February 17, 2014 10:46 AM   Subscribe

I graduated from a state school with a Comp Sci degree eight years ago. I never thought about a masters degree since the IT field rarely requires it. But I'm now thinking about it because of aspirations to move higher in my role with the company. There are some hurdles - more inside

So, I have a million questions and I've had a hard time finding answers. I don't want to delve deep into details. I would love to hear what other people have heard, gone through, etc. with applying for graduate school, going through the process. I haven't decided if I want to do this yet, just want to get a feel for what to expect.

So, I'm 8 years removed from my graduation date. I have 8 years of web application development experience under my belt in a heavily business-oriented corporate setting. I've moved from programming to task management to my current role as a hybrid between both. I run projects, strategize with business units to deliver innovative systems, and get down and dirty with the code if I have to.

I like a challenge. I also like being an integral part in the strategy that eventually brings success to our company. I've looked into the possibility of getting a masters in business administration or economics, but I'm open to other areas that help my motivations to move up the corporate ladder. So, here's my questions:

1. Eight years removed from college, where do I even begin? Will I need to re-take classes? What should I expect?

2. I worked 40-60 hour weeks in college. My GPA suffered a bit because of that, hitting a 2.782 as my cumulative when I graduated. How can I overcome that when applying for grad school? A lot of schools have a threshold of 3.0 if I'm correct. Do universities generally have loyalty to former students? Does my job history have an effect?

3. GRE test: I have no idea what to expect. Is it basically another ACT/SAT exam? I'm assuming it is pretty advanced, but I have no idea. Can anyone give me a general summary, maybe a bit more detail as to the complexity and difficulty?

4. Recommendations seem to matter greatly in this context. Is this usually from colleagues that I work with? I saw that most of this comes from faculty at the university, but I'm so removed... i don't know anyone at my alma mater anymore.

I'm not looking for a top 25 school. I'm simply looking at my local state school, and possibly something in one of the private schools in the area if I can't get in there.
posted by MMALR to Education (13 answers total)
 
I can't comment on the rest, but my understanding is that the GRE is similar to the SAT, except the math and verbal are a bit more complex (especially the math? - someone can confirm). I think this will be the easiest thing on your list. I don't think the GRE even goes into calc/college math (again, hopefully someone will confirm this), and there are tons of books to study from. I used to work for a test prep company (not for the GRE, but for another standardized test), but I personally think a study book will suffice, rather than paying a whole lot to take a course. Do a few hours every weekend, for several months before the exam (studying and then doing practice tests), and I imagine you'll be fine. Also, programs vary on how much they are about the GRE score. Additionally, some programs only care about the math and some only care about the verbal, and others only really want you to score over a certain minimum threshold.
posted by ClaireBear at 10:52 AM on February 17 [1 favorite]

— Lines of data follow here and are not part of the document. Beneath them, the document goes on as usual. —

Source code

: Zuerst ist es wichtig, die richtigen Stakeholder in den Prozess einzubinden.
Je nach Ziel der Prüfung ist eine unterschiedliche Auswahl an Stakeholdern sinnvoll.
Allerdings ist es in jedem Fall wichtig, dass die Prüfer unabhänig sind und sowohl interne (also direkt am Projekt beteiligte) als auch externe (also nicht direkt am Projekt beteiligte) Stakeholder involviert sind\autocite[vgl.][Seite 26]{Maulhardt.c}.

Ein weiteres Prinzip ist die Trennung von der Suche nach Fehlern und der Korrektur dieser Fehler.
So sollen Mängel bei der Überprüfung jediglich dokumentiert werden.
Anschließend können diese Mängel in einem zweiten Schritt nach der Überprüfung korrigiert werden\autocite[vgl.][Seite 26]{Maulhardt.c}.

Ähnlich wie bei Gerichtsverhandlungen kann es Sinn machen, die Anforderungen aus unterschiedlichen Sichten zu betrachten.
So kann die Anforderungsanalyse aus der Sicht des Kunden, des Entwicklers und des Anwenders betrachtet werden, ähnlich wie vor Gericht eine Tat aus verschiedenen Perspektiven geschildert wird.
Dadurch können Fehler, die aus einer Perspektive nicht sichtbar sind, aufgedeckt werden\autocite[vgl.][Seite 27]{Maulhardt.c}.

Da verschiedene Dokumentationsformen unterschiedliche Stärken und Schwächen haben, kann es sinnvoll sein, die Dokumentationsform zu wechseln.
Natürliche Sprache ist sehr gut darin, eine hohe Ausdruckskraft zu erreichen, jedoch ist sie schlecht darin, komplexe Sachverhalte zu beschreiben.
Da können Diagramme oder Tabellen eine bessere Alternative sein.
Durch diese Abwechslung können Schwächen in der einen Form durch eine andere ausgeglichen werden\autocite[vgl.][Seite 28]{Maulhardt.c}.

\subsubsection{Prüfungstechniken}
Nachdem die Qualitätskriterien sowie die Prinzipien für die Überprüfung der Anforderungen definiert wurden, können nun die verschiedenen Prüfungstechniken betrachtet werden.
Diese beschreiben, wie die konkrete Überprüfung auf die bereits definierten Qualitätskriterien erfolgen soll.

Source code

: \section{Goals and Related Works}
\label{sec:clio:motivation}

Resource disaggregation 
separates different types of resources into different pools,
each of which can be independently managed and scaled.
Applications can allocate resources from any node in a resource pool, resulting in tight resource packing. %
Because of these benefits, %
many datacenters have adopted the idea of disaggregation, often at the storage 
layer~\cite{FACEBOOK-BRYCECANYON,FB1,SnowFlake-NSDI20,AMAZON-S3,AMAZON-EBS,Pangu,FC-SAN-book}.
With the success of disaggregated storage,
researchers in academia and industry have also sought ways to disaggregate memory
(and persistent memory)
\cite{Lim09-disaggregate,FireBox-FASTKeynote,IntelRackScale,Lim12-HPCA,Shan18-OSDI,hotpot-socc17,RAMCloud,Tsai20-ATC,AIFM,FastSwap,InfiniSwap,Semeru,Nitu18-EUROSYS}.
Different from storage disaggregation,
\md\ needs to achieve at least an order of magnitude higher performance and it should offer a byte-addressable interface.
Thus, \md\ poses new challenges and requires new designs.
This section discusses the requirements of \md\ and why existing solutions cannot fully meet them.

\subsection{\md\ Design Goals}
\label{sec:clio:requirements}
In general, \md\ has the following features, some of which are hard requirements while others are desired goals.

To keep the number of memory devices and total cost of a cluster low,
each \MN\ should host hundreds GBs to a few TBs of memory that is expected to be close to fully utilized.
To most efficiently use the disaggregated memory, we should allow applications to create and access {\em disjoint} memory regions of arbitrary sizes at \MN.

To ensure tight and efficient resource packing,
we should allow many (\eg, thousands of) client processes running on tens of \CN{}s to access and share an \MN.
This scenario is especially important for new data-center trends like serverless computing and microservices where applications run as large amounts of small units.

For most of this, you super-really-seriously need to just contact the department where you're thinking about applying. Read their webpages about requirements, and email them to ask how you can handle your GPA issue. They can also answer your references/recommendations question, which is going to depend on the department and what they want to know.

I went to graduate school after 10 years in a totally different field than my BA, and my GPA was 2.7, too, when my grad school required a 3.0. I overcame this by taking pre-requisites and getting really good grades in those classes. You might be able to do the same. If you already have all of the pre-reqs, ask them if there's anything similar you can do. I took a couple of my major courses as a non-degree student before I was even admitted, which meant I had a good grade record AND I was ahead on credits when I started.
posted by hought20 at 10:54 AM on February 17 [1 favorite]


You've got a clean shot. Emphasize your accomplishments in the real world. You've got good communications skills that will push your application forward.

1. I doubt you'll need to re-take classes because you're out of date. Some of the MBA programs I'm familiar with actually demand that you have a few years of work experience before they'll consider you. Now it may help to re-take classes to boost your GPA, but I'd talk to the program first...

2. Again, your GPA from almost a decade ago doesn't matter as much as what you've done since. Admissions committees expect people to change. Let them know that you were working back in undergrad, but also really showcase the stuff you've been doing in the intervening 8 years. Describe that stuff well. It means something.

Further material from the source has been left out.